■ Source data:
* * *
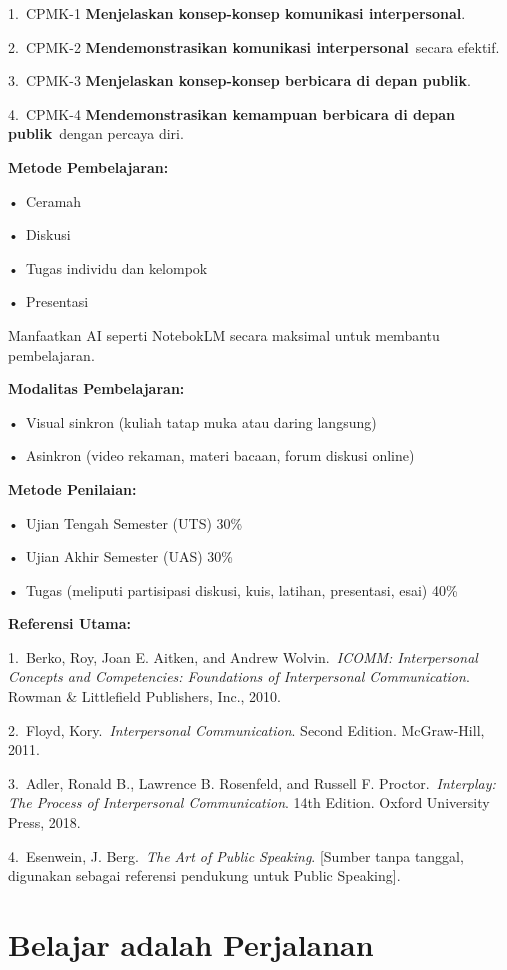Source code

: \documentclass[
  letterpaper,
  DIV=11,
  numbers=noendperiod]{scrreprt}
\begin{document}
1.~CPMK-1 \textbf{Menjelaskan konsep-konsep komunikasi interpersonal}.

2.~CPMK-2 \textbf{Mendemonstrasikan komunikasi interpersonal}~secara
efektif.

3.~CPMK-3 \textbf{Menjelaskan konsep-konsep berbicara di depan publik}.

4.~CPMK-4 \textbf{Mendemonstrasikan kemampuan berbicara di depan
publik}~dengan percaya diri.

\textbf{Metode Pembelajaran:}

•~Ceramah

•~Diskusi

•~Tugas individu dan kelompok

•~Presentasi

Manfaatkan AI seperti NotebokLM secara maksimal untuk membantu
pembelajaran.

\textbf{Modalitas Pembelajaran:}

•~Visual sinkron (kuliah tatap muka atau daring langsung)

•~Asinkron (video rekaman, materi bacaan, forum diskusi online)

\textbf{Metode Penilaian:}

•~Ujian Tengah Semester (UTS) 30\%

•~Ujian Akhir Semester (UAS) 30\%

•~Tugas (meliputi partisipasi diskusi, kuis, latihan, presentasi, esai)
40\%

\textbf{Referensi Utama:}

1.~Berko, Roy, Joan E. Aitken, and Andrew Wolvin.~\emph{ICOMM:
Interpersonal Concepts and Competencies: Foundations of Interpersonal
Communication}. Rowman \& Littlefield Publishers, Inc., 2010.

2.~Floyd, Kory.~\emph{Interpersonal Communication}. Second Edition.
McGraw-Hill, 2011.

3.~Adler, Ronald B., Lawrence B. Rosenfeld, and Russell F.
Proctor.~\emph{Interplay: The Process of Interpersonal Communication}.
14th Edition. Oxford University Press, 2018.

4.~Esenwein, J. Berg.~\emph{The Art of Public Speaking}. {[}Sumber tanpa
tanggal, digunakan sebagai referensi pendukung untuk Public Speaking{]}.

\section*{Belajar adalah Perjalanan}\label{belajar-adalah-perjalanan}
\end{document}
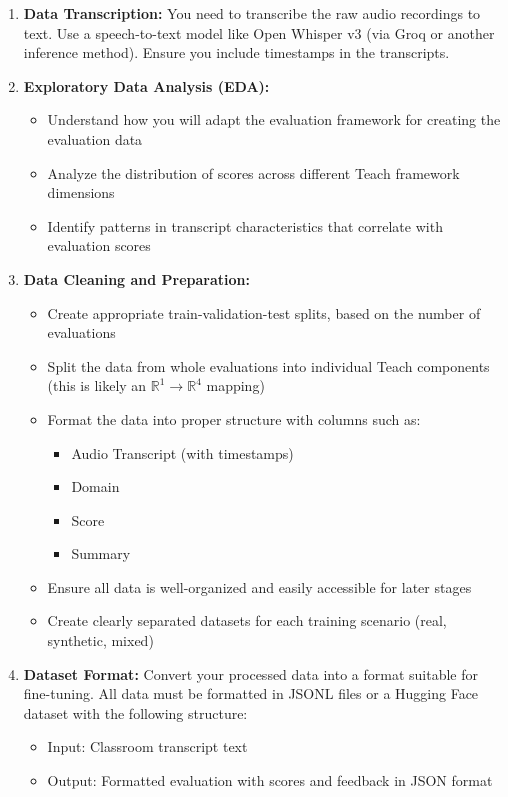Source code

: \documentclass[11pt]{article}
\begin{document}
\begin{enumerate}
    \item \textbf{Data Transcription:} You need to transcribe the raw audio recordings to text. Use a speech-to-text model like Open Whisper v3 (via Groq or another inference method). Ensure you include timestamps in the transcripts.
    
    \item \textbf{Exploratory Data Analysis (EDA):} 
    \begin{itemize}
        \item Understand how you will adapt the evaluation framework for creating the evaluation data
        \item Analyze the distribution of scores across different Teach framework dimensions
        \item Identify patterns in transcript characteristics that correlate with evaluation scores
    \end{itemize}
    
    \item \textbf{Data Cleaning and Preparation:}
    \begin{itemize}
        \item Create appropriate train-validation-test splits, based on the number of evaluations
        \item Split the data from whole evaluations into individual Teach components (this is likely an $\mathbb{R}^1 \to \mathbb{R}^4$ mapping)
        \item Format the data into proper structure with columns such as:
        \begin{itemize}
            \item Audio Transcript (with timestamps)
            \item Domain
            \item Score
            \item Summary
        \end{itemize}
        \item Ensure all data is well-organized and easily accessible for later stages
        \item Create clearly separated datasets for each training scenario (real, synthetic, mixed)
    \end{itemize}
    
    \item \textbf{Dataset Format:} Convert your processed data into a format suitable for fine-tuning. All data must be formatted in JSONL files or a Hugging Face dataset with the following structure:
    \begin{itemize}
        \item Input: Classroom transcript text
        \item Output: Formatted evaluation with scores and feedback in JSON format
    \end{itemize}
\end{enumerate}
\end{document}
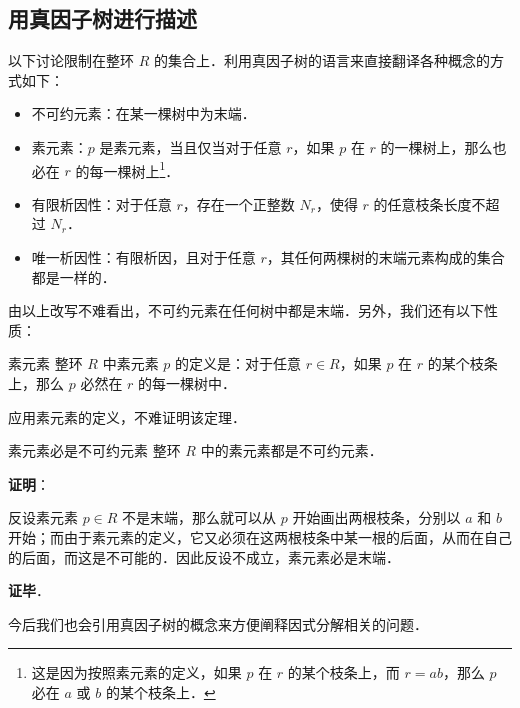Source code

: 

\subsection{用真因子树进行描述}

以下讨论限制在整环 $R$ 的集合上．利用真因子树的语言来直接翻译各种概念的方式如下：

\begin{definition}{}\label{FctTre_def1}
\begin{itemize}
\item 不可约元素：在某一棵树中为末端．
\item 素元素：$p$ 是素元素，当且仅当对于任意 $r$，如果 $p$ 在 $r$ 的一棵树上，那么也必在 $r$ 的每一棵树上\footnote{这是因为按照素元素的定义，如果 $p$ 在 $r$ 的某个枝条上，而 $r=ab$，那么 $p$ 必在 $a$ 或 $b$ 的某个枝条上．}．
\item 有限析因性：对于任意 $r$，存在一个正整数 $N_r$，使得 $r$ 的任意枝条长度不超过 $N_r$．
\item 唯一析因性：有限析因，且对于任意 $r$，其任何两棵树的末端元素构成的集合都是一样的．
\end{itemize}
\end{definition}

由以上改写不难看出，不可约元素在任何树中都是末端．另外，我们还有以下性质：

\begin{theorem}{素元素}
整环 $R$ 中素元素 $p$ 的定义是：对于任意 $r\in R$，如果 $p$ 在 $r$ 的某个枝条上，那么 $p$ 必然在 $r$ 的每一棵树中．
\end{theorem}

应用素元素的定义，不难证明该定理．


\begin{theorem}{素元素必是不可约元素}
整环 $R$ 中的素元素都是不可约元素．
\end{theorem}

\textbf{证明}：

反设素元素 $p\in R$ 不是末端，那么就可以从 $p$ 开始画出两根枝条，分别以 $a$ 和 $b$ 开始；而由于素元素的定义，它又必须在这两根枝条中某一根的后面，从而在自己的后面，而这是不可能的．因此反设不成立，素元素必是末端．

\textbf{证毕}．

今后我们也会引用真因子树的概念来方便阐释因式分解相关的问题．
* * *
■ Work to complete: Wherever an image appears, omit it, and retype everything else in the entries exactly.

■ Answer to the problem:
Source code

: \documentclass[
  letterpaper,
  DIV=11,
  numbers=noendperiod]{scrreprt}
\begin{document}
1.~CPMK-1 \textbf{Menjelaskan konsep-konsep komunikasi interpersonal}.

2.~CPMK-2 \textbf{Mendemonstrasikan komunikasi interpersonal}~secara
efektif.

3.~CPMK-3 \textbf{Menjelaskan konsep-konsep berbicara di depan publik}.

4.~CPMK-4 \textbf{Mendemonstrasikan kemampuan berbicara di depan
publik}~dengan percaya diri.

\textbf{Metode Pembelajaran:}

•~Ceramah

•~Diskusi

•~Tugas individu dan kelompok

•~Presentasi

Manfaatkan AI seperti NotebokLM secara maksimal untuk membantu
pembelajaran.

\textbf{Modalitas Pembelajaran:}

•~Visual sinkron (kuliah tatap muka atau daring langsung)

•~Asinkron (video rekaman, materi bacaan, forum diskusi online)

\textbf{Metode Penilaian:}

•~Ujian Tengah Semester (UTS) 30\%

•~Ujian Akhir Semester (UAS) 30\%

•~Tugas (meliputi partisipasi diskusi, kuis, latihan, presentasi, esai)
40\%

\textbf{Referensi Utama:}

1.~Berko, Roy, Joan E. Aitken, and Andrew Wolvin.~\emph{ICOMM:
Interpersonal Concepts and Competencies: Foundations of Interpersonal
Communication}. Rowman \& Littlefield Publishers, Inc., 2010.

2.~Floyd, Kory.~\emph{Interpersonal Communication}. Second Edition.
McGraw-Hill, 2011.

3.~Adler, Ronald B., Lawrence B. Rosenfeld, and Russell F.
Proctor.~\emph{Interplay: The Process of Interpersonal Communication}.
14th Edition. Oxford University Press, 2018.

4.~Esenwein, J. Berg.~\emph{The Art of Public Speaking}. {[}Sumber tanpa
tanggal, digunakan sebagai referensi pendukung untuk Public Speaking{]}.

\section*{Belajar adalah Perjalanan}\label{belajar-adalah-perjalanan}
\end{document}
Source code

: \documentclass[11pt]{article}
\begin{document}
\begin{enumerate}
    \item \textbf{Data Transcription:} You need to transcribe the raw audio recordings to text. Use a speech-to-text model like Open Whisper v3 (via Groq or another inference method). Ensure you include timestamps in the transcripts.
    
    \item \textbf{Exploratory Data Analysis (EDA):} 
    \begin{itemize}
        \item Understand how you will adapt the evaluation framework for creating the evaluation data
        \item Analyze the distribution of scores across different Teach framework dimensions
        \item Identify patterns in transcript characteristics that correlate with evaluation scores
    \end{itemize}
    
    \item \textbf{Data Cleaning and Preparation:}
    \begin{itemize}
        \item Create appropriate train-validation-test splits, based on the number of evaluations
        \item Split the data from whole evaluations into individual Teach components (this is likely an $\mathbb{R}^1 \to \mathbb{R}^4$ mapping)
        \item Format the data into proper structure with columns such as:
        \begin{itemize}
            \item Audio Transcript (with timestamps)
            \item Domain
            \item Score
            \item Summary
        \end{itemize}
        \item Ensure all data is well-organized and easily accessible for later stages
        \item Create clearly separated datasets for each training scenario (real, synthetic, mixed)
    \end{itemize}
    
    \item \textbf{Dataset Format:} Convert your processed data into a format suitable for fine-tuning. All data must be formatted in JSONL files or a Hugging Face dataset with the following structure:
    \begin{itemize}
        \item Input: Classroom transcript text
        \item Output: Formatted evaluation with scores and feedback in JSON format
    \end{itemize}
\end{enumerate}
\end{document}
Source code

: 

\subsection{用真因子树进行描述}

以下讨论限制在整环 $R$ 的集合上．利用真因子树的语言来直接翻译各种概念的方式如下：

\begin{definition}{}\label{FctTre_def1}
\begin{itemize}
\item 不可约元素：在某一棵树中为末端．
\item 素元素：$p$ 是素元素，当且仅当对于任意 $r$，如果 $p$ 在 $r$ 的一棵树上，那么也必在 $r$ 的每一棵树上\footnote{这是因为按照素元素的定义，如果 $p$ 在 $r$ 的某个枝条上，而 $r=ab$，那么 $p$ 必在 $a$ 或 $b$ 的某个枝条上．}．
\item 有限析因性：对于任意 $r$，存在一个正整数 $N_r$，使得 $r$ 的任意枝条长度不超过 $N_r$．
\item 唯一析因性：有限析因，且对于任意 $r$，其任何两棵树的末端元素构成的集合都是一样的．
\end{itemize}
\end{definition}

由以上改写不难看出，不可约元素在任何树中都是末端．另外，我们还有以下性质：

\begin{theorem}{素元素}
整环 $R$ 中素元素 $p$ 的定义是：对于任意 $r\in R$，如果 $p$ 在 $r$ 的某个枝条上，那么 $p$ 必然在 $r$ 的每一棵树中．
\end{theorem}

应用素元素的定义，不难证明该定理．


\begin{theorem}{素元素必是不可约元素}
整环 $R$ 中的素元素都是不可约元素．
\end{theorem}

\textbf{证明}：

反设素元素 $p\in R$ 不是末端，那么就可以从 $p$ 开始画出两根枝条，分别以 $a$ 和 $b$ 开始；而由于素元素的定义，它又必须在这两根枝条中某一根的后面，从而在自己的后面，而这是不可能的．因此反设不成立，素元素必是末端．

\textbf{证毕}．

今后我们也会引用真因子树的概念来方便阐释因式分解相关的问题．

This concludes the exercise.